THE TASK —
From the entries below, copy every line where the string "World" appears.

(DATA PROVIDED)

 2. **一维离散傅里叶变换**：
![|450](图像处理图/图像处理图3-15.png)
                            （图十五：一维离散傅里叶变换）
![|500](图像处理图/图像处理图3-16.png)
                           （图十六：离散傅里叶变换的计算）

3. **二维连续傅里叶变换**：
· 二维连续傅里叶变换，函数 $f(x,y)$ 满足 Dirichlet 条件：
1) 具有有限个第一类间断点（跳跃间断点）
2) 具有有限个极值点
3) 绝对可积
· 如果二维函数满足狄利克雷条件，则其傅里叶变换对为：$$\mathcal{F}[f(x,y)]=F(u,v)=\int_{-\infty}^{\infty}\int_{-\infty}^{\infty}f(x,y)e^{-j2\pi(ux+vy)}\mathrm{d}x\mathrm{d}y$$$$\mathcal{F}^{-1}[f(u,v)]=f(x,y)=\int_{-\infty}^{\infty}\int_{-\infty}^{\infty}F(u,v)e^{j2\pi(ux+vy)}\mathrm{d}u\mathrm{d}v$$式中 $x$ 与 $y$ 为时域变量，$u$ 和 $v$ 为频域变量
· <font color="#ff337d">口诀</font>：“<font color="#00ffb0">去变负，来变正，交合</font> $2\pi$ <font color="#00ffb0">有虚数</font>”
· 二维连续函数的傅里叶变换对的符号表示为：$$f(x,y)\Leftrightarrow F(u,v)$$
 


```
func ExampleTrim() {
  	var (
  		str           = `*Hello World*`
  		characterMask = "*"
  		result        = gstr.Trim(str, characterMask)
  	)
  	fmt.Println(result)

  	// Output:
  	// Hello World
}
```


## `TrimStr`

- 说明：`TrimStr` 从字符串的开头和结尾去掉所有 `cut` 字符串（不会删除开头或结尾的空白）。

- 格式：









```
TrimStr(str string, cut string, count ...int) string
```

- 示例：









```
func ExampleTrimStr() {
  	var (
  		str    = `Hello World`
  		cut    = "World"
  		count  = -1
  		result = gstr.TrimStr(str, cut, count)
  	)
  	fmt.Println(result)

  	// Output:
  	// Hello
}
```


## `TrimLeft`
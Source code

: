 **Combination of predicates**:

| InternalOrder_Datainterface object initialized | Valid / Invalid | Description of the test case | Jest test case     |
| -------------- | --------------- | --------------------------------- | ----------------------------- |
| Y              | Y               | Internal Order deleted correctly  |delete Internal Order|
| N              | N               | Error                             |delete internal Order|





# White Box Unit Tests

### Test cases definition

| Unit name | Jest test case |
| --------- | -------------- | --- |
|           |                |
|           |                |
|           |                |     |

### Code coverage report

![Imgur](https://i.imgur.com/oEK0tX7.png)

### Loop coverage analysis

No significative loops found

(End DATA PROVIDED)

RESPONSE —
  		str           = `*Hello World*`
  	// Hello World
  		str    = `Hello World`
  		cut    = "World"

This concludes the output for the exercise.